Only lines holding the word "trains" should be copied from the material.

BEGIN RECORDS PROVIDED

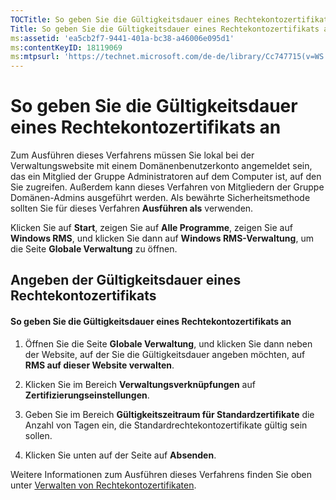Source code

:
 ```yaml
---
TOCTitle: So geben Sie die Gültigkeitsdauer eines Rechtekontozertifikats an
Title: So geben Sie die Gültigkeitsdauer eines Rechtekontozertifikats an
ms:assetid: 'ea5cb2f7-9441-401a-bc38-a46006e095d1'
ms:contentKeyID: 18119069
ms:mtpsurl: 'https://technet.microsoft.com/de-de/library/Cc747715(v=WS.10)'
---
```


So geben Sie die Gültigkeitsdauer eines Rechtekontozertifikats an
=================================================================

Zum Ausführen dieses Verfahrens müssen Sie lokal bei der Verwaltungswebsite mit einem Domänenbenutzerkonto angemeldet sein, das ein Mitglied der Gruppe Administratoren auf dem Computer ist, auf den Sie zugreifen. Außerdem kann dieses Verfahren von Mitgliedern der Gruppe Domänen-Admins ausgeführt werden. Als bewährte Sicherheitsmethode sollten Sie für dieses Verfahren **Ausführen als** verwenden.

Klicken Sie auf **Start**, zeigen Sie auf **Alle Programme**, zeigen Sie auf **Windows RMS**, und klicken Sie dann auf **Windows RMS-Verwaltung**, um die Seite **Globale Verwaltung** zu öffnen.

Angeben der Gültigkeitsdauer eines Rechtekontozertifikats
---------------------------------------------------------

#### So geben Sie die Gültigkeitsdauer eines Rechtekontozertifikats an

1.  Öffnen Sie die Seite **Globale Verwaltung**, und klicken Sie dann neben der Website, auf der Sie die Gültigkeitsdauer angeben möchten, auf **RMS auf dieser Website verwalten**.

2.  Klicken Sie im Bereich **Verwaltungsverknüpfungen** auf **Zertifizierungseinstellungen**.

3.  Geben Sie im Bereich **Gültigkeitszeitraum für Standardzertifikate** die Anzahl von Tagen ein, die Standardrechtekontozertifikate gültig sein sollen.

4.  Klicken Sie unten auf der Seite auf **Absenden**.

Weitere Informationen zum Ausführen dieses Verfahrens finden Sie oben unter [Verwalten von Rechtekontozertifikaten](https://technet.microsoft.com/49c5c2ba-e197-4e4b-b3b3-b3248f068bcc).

END RECORDS PROVIDED
BEGIN RECORDS PROVIDED

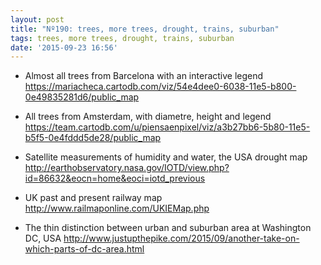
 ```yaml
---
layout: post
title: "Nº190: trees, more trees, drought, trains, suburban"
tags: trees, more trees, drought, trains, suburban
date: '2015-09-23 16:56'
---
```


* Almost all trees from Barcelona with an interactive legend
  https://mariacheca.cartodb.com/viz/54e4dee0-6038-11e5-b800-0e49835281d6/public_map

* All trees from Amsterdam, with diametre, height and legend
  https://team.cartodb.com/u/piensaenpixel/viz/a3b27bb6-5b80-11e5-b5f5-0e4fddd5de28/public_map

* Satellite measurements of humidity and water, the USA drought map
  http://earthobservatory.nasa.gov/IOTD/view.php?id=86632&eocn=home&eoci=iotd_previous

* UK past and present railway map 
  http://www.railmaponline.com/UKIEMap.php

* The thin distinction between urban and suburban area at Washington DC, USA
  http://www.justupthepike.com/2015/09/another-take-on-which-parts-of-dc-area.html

END RECORDS PROVIDED

▸ **TASK OUTPUT**:
title: "Nº190: trees, more trees, drought, trains, suburban"
tags: trees, more trees, drought, trains, suburban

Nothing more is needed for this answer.